I can’t say why this album succeeded where so many before had failed. I liked the music a lot, I thought the lyrics were interesting and deep (and still admire them), and the cover imagery, of the wedding couple in the factory, just blew me away. Dave Gahan’s deep vocals meant I could actually halfway competently sing along with it. It was probably the first album I ever really listened to, and definitely the first one that made me want to look beyond it to the rest of the band’s catalogue. I had a Depeche Mode t-shirt, posters (one combined the sickle-wielding woman from A Broken Frame with the hammer-holding guy from Construction Time Again and my mom was Concerned because the Communists want to destroy us all), and their back catalog.
Their first two albums I didn’t really go for; in fact, at the time, the less said about Speak and Spell the better. (Thanks to this I learned a valuable pop music lesson fast.) Construction Time Again I liked a bunch. But this one: it is all-killer, no filler. Every track is gold. Maybe the weakest is “If You Want” but even that one bridges “Master and Servant” and “Blasphemous Rumours” so well and I love it anyhow.
It was the soundtrack to 1985 to me, and this musical awakening accompanied other awakenings. For a long time it was so associated with memories that to listen to it during the fall months was an invitation to gut-kicks of painful nostalgia. Thankfully, that has passed, but it’s still difficult to separate the album itself from the memories that surround it, and I don’t listen to it as often.
I stuck with Depeche Mode through Exciter, which not only wasn’t very good, it was following a descending trend since Violator, the last of their albums I really enjoyed. I heard a bit of Playing the Angel after that and don’t remember much about it. I haven’t paid any attention since.

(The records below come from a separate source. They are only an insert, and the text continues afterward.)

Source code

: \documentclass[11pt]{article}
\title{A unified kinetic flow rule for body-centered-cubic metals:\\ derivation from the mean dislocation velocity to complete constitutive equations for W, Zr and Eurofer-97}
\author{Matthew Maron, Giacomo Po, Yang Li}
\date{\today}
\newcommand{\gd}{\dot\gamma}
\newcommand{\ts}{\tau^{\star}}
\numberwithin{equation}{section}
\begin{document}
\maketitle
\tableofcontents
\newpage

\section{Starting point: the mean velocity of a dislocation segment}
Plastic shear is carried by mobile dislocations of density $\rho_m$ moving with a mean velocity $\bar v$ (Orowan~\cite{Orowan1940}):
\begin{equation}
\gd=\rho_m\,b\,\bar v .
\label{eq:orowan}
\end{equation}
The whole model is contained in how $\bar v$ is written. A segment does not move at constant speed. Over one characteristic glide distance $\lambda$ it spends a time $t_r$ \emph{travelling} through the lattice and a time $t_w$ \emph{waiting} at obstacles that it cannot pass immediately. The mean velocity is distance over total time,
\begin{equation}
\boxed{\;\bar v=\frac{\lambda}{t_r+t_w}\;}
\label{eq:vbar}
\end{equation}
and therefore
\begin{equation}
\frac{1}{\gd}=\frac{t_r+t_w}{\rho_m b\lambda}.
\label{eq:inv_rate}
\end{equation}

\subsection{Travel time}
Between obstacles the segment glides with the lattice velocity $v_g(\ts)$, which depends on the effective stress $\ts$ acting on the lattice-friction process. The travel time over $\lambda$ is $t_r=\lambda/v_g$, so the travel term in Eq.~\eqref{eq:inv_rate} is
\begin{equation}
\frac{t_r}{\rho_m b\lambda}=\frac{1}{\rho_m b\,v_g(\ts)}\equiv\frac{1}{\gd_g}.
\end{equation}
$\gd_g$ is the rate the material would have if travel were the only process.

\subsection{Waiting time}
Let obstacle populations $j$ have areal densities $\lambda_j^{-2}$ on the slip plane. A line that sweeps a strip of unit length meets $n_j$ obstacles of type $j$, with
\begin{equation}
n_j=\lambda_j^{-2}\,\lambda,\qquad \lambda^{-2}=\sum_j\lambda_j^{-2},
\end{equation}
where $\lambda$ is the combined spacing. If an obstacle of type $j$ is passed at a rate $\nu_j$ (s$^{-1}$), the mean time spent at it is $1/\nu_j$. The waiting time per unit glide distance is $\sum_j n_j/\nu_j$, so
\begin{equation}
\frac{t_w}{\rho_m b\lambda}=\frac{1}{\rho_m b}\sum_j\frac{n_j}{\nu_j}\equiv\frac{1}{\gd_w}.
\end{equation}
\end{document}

This album, however, is one of my top ten albums ever, and I’ll always love it. More to the point, though, the album opened me up to really getting into music and having it be something in my life that I took a part in, instead of just taking whatever I was offered by the radio or MTV. I was now hitting up record shops, paying attention to new artists, hunting down singles, and building a record collection. I hadn’t really done that before. Some Great Reward is 17-year-old Dave pressed into vinyl.